Tease Your Brain!

[Boorang]

A vehicle moving at .927c moves in a straight line from mars to earth.

a signal moves from earth to mars.

what is the time difference in minutes between the arrivals?

Edited July 24, 2018 by Boorang

[HansonKerman]

What's .0927c mean?

[Boorang]

19 hours ago, HansonKerman said:

What's .0927c mean?

slightly over nine-tenths of the speed of light. its decimal.

also it is 0.927 (or .927), not .0927.

[HansonKerman]

Whoops.

[Delay]

.927c relative to what?

[HansonKerman]

@Delay, please stop Delaying.m

Just answer.

[FireKerb]

But the speed will vary from using the Sun as a reference point and the Earth.

[HansonKerman]

Just answer already!!!!!!

@Boorangwill tell you after 2 wrong guesses!

Read the rules!

[0111narwhalz]

The answer requires additional information. This includes:

1. The reference frame in which the time is measured
2. The angular alignment of the planets
3. The definition of the emission time
4. The definition of the arrival time

The Lorentz factor of an object travelling at .927c is approximately 2.666. This means that a second as measured in the object's reference frame is equal to 2.666 seconds as measured in the reference frames of Earth and Mars.

Earth's semimajor axis is approximately 1.496*10¹¹m. Mars' semimajor axis is approximately 2.2792*10¹¹m. Their distance, therefore, varies from 7.832*10¹⁰m at closest to 37.752*10¹⁰m at furthest. This is equal to 261.5–1260.5 light-seconds. An object traveling at .927c will close this distance in 282–1359.8 seconds in the reference frame of either planet (which, while not motionless, have relative motion of much smaller magnitude), but only 105.8–510.05 seconds in the object's own reference frame. Of course, the light takes less time in the object's reference frame because of apparent length contraction (light travels at c no matter the reference frame). From the object's reference frame, the light will take 105.776–472.806 seconds.

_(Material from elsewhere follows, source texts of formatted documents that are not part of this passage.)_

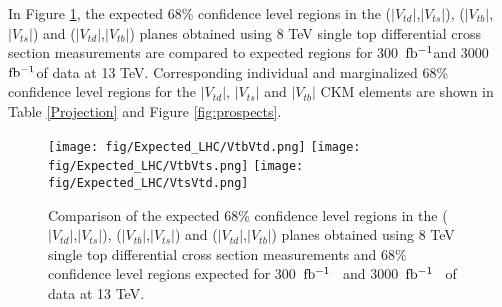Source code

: \documentclass[11pt]{article}
\newcommand{\VTD}{|V_{td}|}
\newcommand{\VTS}{|V_{ts}|}
\newcommand{\VTB}{|V_{tb}|}
\newcommand{\fb}{$\rm fb^{-1}$}
\begin{document}
In Figure \ref{proj2D}, the expected  68\% confidence level regions in the ($\VTD$,$\VTS$), ($\VTB$,$\VTS$) and ($\VTD$,$\VTB$) planes obtained using 8 TeV single top differential cross section measurements are compared to expected regions for  300~\fb and 3000~\fb of data at 13 TeV. Corresponding individual and marginalized   68\% confidence level regions for the $\VTD$, $\VTS$ and $\VTB$ CKM elements are shown in Table \ref{Projection} and Figure \ref{fig:prospects}.




 \begin{figure}[ht]
  \begin{center}
            \texttt{[image: fig/Expected\_LHC/VtbVtd.png]}
            \texttt{[image: fig/Expected\_LHC/VtbVts.png]}
            \texttt{[image: fig/Expected\_LHC/VtsVtd.png]}
    \caption{Comparison of the expected  68\% confidence level regions in the ($\VTD$,$\VTS$), ($\VTB$,$\VTS$) and ($\VTD$,$\VTB$) planes obtained using 8 TeV single top differential cross section measurements and  68\% confidence level regions expected for 300~\fb~ and 3000~\fb~ of data at 13 TeV.
    \label{proj2D}}
  \end{center}
\end{figure}
\end{document}
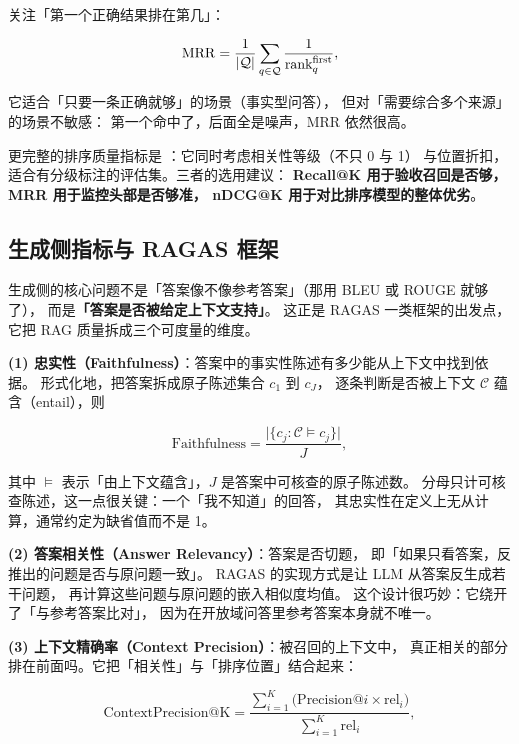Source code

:  关注「第一个正确结果排在第几」：

\begin{equation}
\MRR = \frac{1}{|\mathcal{Q}|} \sum_{q \in \mathcal{Q}} \frac{1}{\text{rank}_q^{\text{first}}} ,
\label{eq:mrr}
\end{equation}

它适合「只要一条正确就够」的场景（事实型问答），
但对「需要综合多个来源」的场景不敏感：
第一个命中了，后面全是噪声，MRR 依然很高。

更完整的排序质量指标是 ：它同时考虑相关性等级（不只 0 与 1）
与位置折扣，适合有分级标注的评估集。三者的选用建议：
\textbf{Recall@K 用于验收召回是否够，MRR 用于监控头部是否够准，
nDCG@K 用于对比排序模型的整体优劣}。

\subsection{生成侧指标与 RAGAS 框架}

生成侧的核心问题不是「答案像不像参考答案」（那用 BLEU 或 ROUGE 就够了），
而是\textbf{「答案是否被给定上下文支持」}。
这正是 RAGAS 一类框架的出发点，它把 RAG 质量拆成三个可度量的维度。

\textbf{(1) 忠实性（Faithfulness）}：答案中的事实性陈述有多少能从上下文中找到依据。
形式化地，把答案拆成原子陈述集合 $c_1$ 到 $c_J$，
逐条判断是否被上下文 $\mathcal{C}$ 蕴含（entail），则

\begin{equation}
\text{Faithfulness} = \frac{\big| \{ c_j : \mathcal{C} \models c_j \} \big|}{J} ,
\label{eq:faithfulness}
\end{equation}

其中 $\models$ 表示「由上下文蕴含」，$J$ 是答案中可核查的原子陈述数。
分母只计可核查陈述，这一点很关键：一个「我不知道」的回答，
其忠实性在定义上无从计算，通常约定为缺省值而不是 1。

\textbf{(2) 答案相关性（Answer Relevancy）}：答案是否切题，
即「如果只看答案，反推出的问题是否与原问题一致」。
RAGAS 的实现方式是让 LLM 从答案反生成若干问题，
再计算这些问题与原问题的嵌入相似度均值。
这个设计很巧妙：它绕开了「与参考答案比对」，
因为在开放域问答里参考答案本身就不唯一。

\textbf{(3) 上下文精确率（Context Precision）}：被召回的上下文中，
真正相关的部分排在前面吗。它把「相关性」与「排序位置」结合起来：

\begin{equation}
\text{ContextPrecision@K} =
\frac{\sum_{i=1}^{K} \big( \text{Precision@}i \times \text{rel}_i \big)}
{\sum_{i=1}^{K} \text{rel}_i} ,
\label{eq:context-precision}
\end{equation}


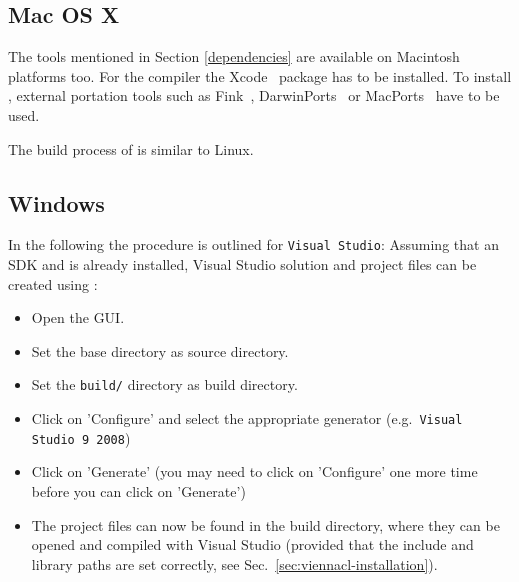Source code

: 
\subsection{Mac OS X}
\label{apple}
The tools mentioned in Section \ref{dependencies} are available on 
Macintosh platforms too. 
For the {\GCC} compiler the Xcode~\cite{xcode} package has to be installed.
To install {\CMake}, external portation tools such as
Fink~\cite{fink}, DarwinPorts~\cite{darwinports} 
or MacPorts~\cite{macports} have to be used. 

The build process of {\ViennaData} is similar to Linux.

\subsection{Windows}
In the following the procedure is outlined for \texttt{Visual Studio}: Assuming
that an {\OpenCL} SDK and {\CMake} is already installed, Visual Studio solution
and project files can be created using {\CMake}:
\begin{itemize}
\item Open the {\CMake} GUI.
\item Set the {\ViennaData} base directory as source directory.
\item Set the \texttt{build/} directory as build directory.
\item Click on 'Configure' and select the appropriate generator
(e.g.~\texttt{Visual Studio 9 2008})
\item Click on 'Generate' (you may need to click on 'Configure' one more time
before you can click on 'Generate')
\item The project files can now be found in the {\ViennaData} build directory,
where they can be opened and compiled with Visual Studio (provided that the
include and library paths are set correctly, see
Sec.~\ref{sec:viennacl-installation}).
\end{itemize}

























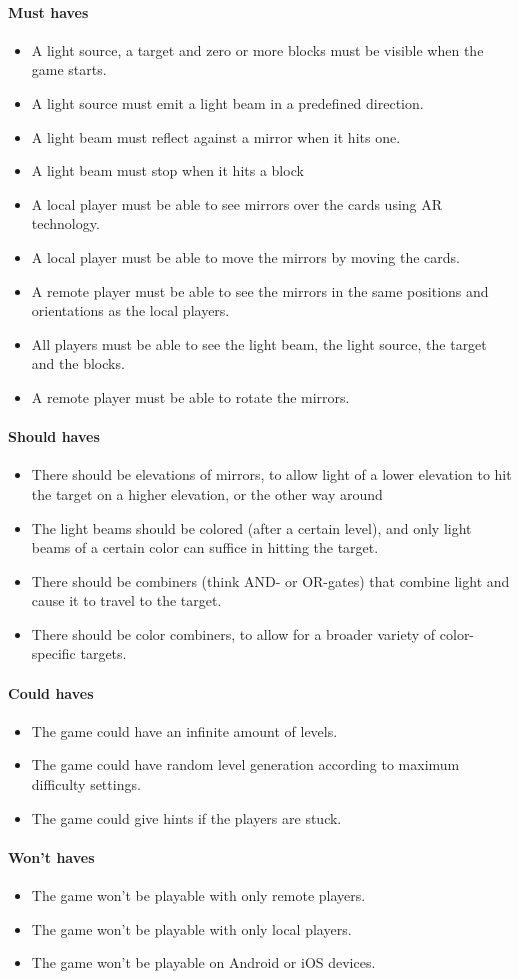 \paragraph{Must haves}
\begin{itemize}
	\item A light source, a target and zero or more blocks must be visible when the game starts.
	\item A light source must emit a light beam in a predefined direction.
	\item A light beam must reflect against a mirror when it hits one.
	\item A light beam must stop when it hits a block
	\item A local player must be able to see mirrors over the cards using AR technology.
	\item A local player must be able to move the mirrors by moving the cards.
	\item A remote player must be able to see the mirrors in the same positions and 
		  orientations as the local players.
	\item All players must be able to see the light beam, the light source, the target and the blocks.
	\item A remote player must be able to rotate the mirrors.
\end{itemize}

\paragraph{Should haves}
\begin{itemize}
	\item There should be elevations of mirrors, to allow light of a lower elevation to hit the target on a higher elevation, or the other way around
	\item The light beams should be colored (after a certain level), and only light beams of a certain color can suffice in hitting the target.
	\item There should be combiners (think AND- or OR-gates) that combine light and cause it to travel to the target.
	\item There should be color combiners, to allow for a broader variety of color-specific targets.
\end{itemize}

\paragraph{Could haves}
\begin{itemize}
	\item The game could have an infinite amount of levels.
	\item The game could have random level generation according to maximum difficulty settings.
	\item The game could give hints if the players are stuck.
\end{itemize}

\paragraph{Won't haves}
\begin{itemize}
	\item The game won't be playable with only remote players.
	\item The game won't be playable with only local players.
	\item The game won't be playable on Android or iOS devices.
\end{itemize}
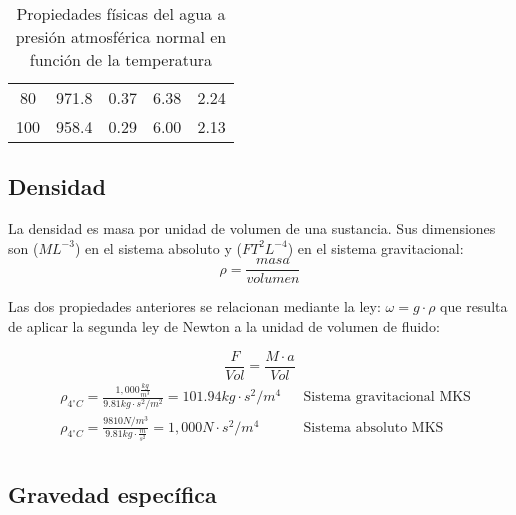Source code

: \begin{table}[h!]
\begin{tabular}{@{}ccccc@{}}
        80                                                                  & 971.8                                                                & 0.37                                                                               & 6.38                                                                             & 2.24                                                                               \\
        100                                                                 & 958.4                                                                & 0.29                                                                               & 6.00                                                                             & 2.13                                                                               \\ \bottomrule
    \end{tabular}
    \caption{Propiedades físicas del agua a presión atmosférica normal en función de la temperatura}
    \label{tabhb1}
    \end{table}

\subsection{Densidad}

La densidad es masa por unidad de volumen de una sustancia. Sus dimensiones son ($ML^{-3}$) en el sistema absoluto y ($FT^2L^{-4}$) en el sistema gravitacional: 
\begin{equation}
    \rho=\frac{masa}{volumen}
\end{equation}

Las dos propiedades anteriores se relacionan mediante la ley: $\omega=g\cdot\rho$ que resulta de aplicar la segunda ley de Newton a la unidad de volumen de fluido: 

\begin{equation}
    \frac{F}{Vol}=\frac{M\cdot a}{Vol}
\end{equation}
\begin{align*}
    &\rho_{4^{\circ}C}=\frac{1,000\frac{kg}{m^3}}{9.81kg\cdot s^2/m^2}=101.94kg\cdot s^2/m^4&&\text{Sistema gravitacional MKS}\\
    &\rho_{4^{\circ}C}=\frac{9810N/m^3}{9.81kg\cdot \frac{m}{s^2}}=1,000N\cdot s^2/m^4&&\text{Sistema absoluto MKS}\\
\end{align*}

\subsection{Gravedad específica}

The difference in elapsed time, therefore, ranges from 21–99 seconds in the planetary reference frames and from .224–37.247 seconds in the object's reference frame.

For the question to be meaningful, we must assume that the signal and the object were emitted simultaneously. However, this has several different possible meanings. In the first, the emissions are simultaneous in some omniscient reference frame. In the second, simultaneity occurs in the Mars reference frame. In the third, simultaneity occurs in the Earth reference frame. For the first, no adjustment must be made. For the second and third, the signal or the object's light have already arrived, and so the entire travel time of the light must be added to the object or the signal, respectively.

We must also consider the differences in the measurement of the arrival. In the first case, the arrivals are measured in some omniscient reference frame. No adjustments are necessary. In the second and third, the arrivals are measured with respect to the Mars or Earth reference frames. The travel time of the light must be added to the object or the signal, respectively.

These extra cases thoroughly confuse the issue, altering the answer by as much as ±523–2521 seconds, depending on the planetary alignment. There are eighteen possible experimental arrangements, by three different variables, at any given planetary alignment.

[HansonKerman]

please, just guess. Changing rules now.

[0111narwhalz]

16 hours ago, HansonKerman said:

please, just guess. Changing rules now.

It's a complex question which can provide interesting insight! How am I supposed to "just guess?"

[HansonKerman]

PLEASE OR ELSE I WILL COMIK SANZ U

[0111narwhalz]

On 8/1/2018 at 6:05 AM, HansonKerman said:

PLEASE OR ELSE I WILL COMIK SANZ U

I gave an answer, what more do you want from me?

[Deddly]

OP has requested that this thread be locked. If anyone would like to revive it, please report this post and put your request in the report box, thanks!